Reproduce exactly, from the line containing "### ReSharper Feature: Adjust", every line down to the end of the data below.

Records contained in a dataset:
━━━━━━━━━━━━━━━━
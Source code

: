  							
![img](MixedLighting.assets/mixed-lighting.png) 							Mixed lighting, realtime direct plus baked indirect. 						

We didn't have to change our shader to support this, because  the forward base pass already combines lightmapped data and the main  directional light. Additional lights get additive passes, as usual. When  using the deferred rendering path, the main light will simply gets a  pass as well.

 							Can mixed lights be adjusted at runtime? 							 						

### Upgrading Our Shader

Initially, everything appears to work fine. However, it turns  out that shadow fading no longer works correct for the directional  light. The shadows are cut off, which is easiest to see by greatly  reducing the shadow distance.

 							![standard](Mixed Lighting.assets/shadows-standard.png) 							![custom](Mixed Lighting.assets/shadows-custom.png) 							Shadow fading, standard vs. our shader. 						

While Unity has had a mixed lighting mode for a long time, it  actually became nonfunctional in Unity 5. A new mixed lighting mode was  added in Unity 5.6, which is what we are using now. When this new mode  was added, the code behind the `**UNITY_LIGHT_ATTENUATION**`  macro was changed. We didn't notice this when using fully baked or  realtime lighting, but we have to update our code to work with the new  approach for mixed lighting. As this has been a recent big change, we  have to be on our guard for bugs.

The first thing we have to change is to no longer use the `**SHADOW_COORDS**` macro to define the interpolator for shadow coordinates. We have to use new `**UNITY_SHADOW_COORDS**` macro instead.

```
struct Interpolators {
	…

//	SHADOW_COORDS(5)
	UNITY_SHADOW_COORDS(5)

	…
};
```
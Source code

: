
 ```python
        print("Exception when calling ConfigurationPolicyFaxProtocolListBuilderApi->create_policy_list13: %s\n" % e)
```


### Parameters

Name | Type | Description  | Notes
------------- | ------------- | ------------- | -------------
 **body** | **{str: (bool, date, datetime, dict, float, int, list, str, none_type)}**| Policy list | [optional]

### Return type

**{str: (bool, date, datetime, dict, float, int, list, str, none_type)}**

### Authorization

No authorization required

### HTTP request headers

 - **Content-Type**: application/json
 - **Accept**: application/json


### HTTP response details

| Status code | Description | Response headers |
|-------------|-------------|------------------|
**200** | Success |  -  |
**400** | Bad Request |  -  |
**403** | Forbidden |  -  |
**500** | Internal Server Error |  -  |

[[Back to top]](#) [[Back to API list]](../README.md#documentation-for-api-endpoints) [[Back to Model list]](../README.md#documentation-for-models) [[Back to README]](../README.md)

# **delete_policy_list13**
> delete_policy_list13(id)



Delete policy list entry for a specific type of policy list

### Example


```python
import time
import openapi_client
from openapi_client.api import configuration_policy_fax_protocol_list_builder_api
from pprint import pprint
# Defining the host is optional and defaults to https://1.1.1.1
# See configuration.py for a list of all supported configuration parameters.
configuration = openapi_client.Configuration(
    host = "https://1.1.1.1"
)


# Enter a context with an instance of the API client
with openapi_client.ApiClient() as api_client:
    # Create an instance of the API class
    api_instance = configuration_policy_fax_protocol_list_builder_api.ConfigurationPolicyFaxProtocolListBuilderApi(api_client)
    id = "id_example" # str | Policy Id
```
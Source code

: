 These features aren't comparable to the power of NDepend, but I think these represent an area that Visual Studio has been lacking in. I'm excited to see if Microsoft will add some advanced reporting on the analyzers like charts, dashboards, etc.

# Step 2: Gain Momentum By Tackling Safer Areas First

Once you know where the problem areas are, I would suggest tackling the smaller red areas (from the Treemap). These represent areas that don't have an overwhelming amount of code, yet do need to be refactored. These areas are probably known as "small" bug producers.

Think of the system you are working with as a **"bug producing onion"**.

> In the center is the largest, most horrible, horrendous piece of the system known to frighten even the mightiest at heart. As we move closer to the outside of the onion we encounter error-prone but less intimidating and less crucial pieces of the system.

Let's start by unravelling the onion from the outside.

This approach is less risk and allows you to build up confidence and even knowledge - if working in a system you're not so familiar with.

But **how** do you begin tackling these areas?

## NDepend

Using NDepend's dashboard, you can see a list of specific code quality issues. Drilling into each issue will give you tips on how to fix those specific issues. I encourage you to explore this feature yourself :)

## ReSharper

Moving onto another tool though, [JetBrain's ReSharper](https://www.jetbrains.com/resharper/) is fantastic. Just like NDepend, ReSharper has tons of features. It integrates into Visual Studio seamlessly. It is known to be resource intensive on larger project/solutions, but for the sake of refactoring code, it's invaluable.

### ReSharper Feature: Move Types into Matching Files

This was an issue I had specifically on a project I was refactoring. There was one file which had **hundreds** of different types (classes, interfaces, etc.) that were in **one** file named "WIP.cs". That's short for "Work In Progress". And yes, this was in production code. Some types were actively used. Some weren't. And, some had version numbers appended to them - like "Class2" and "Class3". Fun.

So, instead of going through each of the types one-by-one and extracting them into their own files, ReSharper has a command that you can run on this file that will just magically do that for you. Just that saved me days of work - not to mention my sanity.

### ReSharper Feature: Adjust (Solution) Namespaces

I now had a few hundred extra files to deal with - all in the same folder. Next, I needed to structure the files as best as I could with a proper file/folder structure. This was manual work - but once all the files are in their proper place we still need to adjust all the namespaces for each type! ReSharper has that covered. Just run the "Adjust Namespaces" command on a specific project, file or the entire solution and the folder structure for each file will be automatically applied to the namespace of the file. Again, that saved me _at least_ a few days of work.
━━━━━━━━━━━━━━━━
» **Result**:
### ReSharper Feature: Adjust (Solution) Namespaces

I now had a few hundred extra files to deal with - all in the same folder. Next, I needed to structure the files as best as I could with a proper file/folder structure. This was manual work - but once all the files are in their proper place we still need to adjust all the namespaces for each type! ReSharper has that covered. Just run the "Adjust Namespaces" command on a specific project, file or the entire solution and the folder structure for each file will be automatically applied to the namespace of the file. Again, that saved me _at least_ a few days of work.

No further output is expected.